“Is Miss Grison staying here then?” asked Alan, wondering if it would be worth while to look her up.

“At Mrs. Millington’s, the dressmaker, my dear. She and Louisa were close friends twenty years and more ago.”

“That was when Grison was secretary to Mr. Sorley.”

“Yes,” chimed in the vicar. “But who told you about that, my boy?”

“Miss Grison spoke about it at the inquest and also to Dick and Inspector Moon, father. Then I met Mr. Sorley on my way here and he told me that he had employed the man, but had to get rid of him for drink, and——”

“I don’t think that is true,” interrupted Mrs. Fuller with some indignation in her usually gentle voice. “Poor Baldwin—we called him so when he was a young man—did not drink to excess, although he certainly took more than was good for him at times.”

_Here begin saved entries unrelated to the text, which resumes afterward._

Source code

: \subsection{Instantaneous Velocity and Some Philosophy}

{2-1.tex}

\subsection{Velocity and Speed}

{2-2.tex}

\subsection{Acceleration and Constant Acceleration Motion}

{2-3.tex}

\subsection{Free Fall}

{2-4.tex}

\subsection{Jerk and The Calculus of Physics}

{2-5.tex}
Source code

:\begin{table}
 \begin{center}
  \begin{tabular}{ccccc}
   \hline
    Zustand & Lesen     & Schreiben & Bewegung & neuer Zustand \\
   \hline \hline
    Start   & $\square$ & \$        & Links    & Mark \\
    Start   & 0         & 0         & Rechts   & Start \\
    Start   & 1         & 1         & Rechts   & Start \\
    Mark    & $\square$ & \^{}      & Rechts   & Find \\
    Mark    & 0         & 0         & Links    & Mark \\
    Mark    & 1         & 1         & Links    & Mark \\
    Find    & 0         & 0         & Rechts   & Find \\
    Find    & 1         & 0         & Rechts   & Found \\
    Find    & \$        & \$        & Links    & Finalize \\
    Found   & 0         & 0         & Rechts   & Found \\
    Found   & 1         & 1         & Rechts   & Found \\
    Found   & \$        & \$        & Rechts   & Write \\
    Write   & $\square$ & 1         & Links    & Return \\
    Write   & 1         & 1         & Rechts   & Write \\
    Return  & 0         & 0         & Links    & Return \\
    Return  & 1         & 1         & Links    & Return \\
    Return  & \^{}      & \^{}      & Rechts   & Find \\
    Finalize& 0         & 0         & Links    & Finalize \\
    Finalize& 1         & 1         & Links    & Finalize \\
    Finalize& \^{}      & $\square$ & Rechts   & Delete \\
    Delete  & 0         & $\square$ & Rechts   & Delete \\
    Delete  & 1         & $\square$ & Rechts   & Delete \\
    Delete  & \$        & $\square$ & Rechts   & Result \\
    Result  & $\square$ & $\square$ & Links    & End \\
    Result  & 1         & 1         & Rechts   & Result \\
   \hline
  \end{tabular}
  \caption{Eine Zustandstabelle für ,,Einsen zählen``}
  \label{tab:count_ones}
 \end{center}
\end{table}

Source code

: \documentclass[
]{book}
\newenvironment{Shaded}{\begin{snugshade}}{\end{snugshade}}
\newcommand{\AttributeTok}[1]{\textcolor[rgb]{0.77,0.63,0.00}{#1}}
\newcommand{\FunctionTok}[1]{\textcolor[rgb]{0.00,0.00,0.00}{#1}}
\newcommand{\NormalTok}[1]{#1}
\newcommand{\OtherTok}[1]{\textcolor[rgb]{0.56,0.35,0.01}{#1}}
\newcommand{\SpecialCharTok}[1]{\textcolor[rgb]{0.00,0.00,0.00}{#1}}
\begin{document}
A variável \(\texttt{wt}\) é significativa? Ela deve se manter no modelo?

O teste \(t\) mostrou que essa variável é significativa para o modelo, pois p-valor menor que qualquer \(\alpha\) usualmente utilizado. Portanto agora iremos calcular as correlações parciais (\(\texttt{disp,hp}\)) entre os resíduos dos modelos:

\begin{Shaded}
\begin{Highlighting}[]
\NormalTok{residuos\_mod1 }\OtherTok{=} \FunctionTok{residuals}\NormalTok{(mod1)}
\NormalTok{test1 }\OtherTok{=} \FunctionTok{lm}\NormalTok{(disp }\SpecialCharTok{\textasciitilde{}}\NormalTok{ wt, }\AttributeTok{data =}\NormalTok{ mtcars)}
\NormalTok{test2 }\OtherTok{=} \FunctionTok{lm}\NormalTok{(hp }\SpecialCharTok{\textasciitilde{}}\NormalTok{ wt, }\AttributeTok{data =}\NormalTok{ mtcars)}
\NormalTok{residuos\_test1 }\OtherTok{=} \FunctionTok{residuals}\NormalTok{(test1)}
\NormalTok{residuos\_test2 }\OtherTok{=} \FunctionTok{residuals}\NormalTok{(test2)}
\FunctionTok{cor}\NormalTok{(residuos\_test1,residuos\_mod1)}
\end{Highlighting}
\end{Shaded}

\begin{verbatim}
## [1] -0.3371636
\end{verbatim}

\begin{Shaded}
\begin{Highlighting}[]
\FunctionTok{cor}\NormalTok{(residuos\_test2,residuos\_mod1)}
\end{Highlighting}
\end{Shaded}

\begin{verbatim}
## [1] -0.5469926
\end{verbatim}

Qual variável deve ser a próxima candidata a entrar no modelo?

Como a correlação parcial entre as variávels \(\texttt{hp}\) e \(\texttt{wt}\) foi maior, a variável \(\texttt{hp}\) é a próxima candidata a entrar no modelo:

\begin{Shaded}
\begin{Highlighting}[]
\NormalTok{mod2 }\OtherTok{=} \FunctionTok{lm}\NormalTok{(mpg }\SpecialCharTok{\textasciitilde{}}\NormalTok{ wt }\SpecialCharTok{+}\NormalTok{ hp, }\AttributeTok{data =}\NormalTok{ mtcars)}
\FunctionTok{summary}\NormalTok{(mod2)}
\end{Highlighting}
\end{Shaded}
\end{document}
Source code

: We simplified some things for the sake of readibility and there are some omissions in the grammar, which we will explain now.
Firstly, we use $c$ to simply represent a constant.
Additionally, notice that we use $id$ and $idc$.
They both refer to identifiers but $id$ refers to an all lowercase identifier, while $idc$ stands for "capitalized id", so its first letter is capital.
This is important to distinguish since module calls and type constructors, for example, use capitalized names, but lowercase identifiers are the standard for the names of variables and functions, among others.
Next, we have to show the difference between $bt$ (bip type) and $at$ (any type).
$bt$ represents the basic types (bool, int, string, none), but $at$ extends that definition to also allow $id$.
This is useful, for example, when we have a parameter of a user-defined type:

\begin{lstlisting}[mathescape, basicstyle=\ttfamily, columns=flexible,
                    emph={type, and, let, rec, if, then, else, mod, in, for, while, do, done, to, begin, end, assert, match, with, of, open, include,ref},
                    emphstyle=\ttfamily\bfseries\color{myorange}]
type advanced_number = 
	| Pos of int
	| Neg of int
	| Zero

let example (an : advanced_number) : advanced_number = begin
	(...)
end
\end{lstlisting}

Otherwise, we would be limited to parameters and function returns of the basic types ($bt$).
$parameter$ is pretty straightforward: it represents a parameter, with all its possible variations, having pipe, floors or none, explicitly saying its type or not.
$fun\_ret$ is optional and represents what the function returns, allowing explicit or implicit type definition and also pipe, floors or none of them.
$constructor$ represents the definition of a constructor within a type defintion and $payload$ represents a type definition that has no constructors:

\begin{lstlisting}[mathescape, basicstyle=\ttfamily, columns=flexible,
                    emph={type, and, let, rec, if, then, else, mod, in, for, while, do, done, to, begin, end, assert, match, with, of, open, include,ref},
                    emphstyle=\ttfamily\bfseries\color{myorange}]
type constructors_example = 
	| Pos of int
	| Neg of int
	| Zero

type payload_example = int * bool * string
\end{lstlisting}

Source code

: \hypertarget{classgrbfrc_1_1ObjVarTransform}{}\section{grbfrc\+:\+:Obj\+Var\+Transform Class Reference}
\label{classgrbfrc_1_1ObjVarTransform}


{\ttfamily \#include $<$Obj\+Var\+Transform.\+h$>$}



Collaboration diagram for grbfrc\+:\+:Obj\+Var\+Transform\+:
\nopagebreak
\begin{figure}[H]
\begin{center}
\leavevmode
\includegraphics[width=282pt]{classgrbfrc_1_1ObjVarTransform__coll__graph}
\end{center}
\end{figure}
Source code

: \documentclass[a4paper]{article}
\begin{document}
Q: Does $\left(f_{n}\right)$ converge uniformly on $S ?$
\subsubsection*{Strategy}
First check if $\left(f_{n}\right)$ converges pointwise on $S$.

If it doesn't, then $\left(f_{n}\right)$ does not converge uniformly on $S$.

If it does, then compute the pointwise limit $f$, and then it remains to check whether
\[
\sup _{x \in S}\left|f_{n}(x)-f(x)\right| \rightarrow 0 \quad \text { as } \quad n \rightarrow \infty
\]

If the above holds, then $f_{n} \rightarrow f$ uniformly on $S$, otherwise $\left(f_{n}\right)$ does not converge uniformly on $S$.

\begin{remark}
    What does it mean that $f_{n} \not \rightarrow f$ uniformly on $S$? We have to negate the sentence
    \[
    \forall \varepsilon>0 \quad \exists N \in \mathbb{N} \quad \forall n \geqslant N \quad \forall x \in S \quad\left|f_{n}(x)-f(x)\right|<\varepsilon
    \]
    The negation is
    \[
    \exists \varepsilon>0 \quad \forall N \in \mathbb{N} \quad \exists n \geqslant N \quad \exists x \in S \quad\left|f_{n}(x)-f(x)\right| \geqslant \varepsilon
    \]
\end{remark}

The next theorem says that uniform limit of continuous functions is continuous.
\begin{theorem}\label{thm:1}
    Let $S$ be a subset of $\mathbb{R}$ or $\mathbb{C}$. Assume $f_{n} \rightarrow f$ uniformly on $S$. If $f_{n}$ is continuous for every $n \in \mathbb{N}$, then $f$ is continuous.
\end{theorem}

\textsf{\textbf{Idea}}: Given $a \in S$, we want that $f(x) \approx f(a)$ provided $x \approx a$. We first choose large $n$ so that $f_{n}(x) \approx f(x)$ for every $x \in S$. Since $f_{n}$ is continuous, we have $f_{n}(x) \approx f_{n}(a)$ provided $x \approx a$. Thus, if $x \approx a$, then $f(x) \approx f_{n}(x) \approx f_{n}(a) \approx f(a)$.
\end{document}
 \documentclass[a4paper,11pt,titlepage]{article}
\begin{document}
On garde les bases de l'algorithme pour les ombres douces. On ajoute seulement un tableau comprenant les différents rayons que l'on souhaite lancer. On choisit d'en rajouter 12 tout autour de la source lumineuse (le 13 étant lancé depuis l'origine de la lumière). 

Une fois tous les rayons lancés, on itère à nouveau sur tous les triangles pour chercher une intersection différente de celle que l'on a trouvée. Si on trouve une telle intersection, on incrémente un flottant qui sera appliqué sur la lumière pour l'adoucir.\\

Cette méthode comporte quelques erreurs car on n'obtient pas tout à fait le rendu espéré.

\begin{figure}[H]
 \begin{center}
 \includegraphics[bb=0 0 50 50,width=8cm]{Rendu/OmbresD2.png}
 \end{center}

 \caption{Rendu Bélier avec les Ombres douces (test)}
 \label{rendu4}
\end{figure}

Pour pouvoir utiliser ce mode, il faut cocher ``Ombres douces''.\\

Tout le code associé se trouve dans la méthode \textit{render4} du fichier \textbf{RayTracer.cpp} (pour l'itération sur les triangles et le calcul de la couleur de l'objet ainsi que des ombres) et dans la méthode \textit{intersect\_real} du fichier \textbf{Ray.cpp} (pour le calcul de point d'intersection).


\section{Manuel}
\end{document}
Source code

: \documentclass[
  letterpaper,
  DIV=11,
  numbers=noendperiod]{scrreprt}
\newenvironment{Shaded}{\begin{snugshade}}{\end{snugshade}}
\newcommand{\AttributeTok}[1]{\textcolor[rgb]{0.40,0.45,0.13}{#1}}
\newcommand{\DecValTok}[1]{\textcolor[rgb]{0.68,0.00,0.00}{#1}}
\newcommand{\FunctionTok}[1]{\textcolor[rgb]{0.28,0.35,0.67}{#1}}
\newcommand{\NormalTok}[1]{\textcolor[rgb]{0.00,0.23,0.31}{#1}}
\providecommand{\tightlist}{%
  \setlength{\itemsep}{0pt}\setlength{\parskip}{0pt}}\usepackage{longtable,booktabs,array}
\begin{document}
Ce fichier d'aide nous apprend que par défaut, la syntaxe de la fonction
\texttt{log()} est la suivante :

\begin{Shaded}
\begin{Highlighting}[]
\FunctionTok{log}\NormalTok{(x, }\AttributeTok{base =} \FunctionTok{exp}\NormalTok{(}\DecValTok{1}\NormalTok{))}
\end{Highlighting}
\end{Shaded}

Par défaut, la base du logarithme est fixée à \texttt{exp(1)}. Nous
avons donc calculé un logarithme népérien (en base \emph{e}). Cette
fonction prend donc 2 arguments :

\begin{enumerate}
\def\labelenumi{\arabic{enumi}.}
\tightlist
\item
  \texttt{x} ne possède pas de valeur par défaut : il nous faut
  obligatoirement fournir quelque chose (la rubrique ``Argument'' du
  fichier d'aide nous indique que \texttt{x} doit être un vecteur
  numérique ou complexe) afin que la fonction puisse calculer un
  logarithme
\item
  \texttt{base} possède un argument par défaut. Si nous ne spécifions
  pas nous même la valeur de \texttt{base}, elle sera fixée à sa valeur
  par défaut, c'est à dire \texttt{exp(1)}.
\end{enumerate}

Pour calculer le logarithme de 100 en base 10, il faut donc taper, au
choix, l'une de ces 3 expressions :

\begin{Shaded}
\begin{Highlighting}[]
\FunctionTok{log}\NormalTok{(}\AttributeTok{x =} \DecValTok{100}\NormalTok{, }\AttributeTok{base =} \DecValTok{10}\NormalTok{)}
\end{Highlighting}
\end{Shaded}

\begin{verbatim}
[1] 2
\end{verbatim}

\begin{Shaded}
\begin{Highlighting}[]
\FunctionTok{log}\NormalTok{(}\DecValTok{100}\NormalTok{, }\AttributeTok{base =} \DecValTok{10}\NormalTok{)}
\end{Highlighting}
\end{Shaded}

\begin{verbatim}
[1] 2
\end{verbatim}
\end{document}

“Then why was he discharged?”

“I cannot say, Alan, nor can anyone else. Louisa knows, but she would never tell me. But Mr. Sorley was much to blame in throwing Baldwin on the world without a character, since he was too weak to stand by himself. Louisa did what she could, but he fell from bad to worse until—alas! alas! Tell me, Alan, has anything been discovered as to who killed him?”

“Not yet, mother. You have read the papers.”

“Oh yes. Louisa sent all the reports down to your father and to me, knowing that we took a deep interest in Baldwin. Don’t you remember him, Alan? You were a little boy of six or seven then.”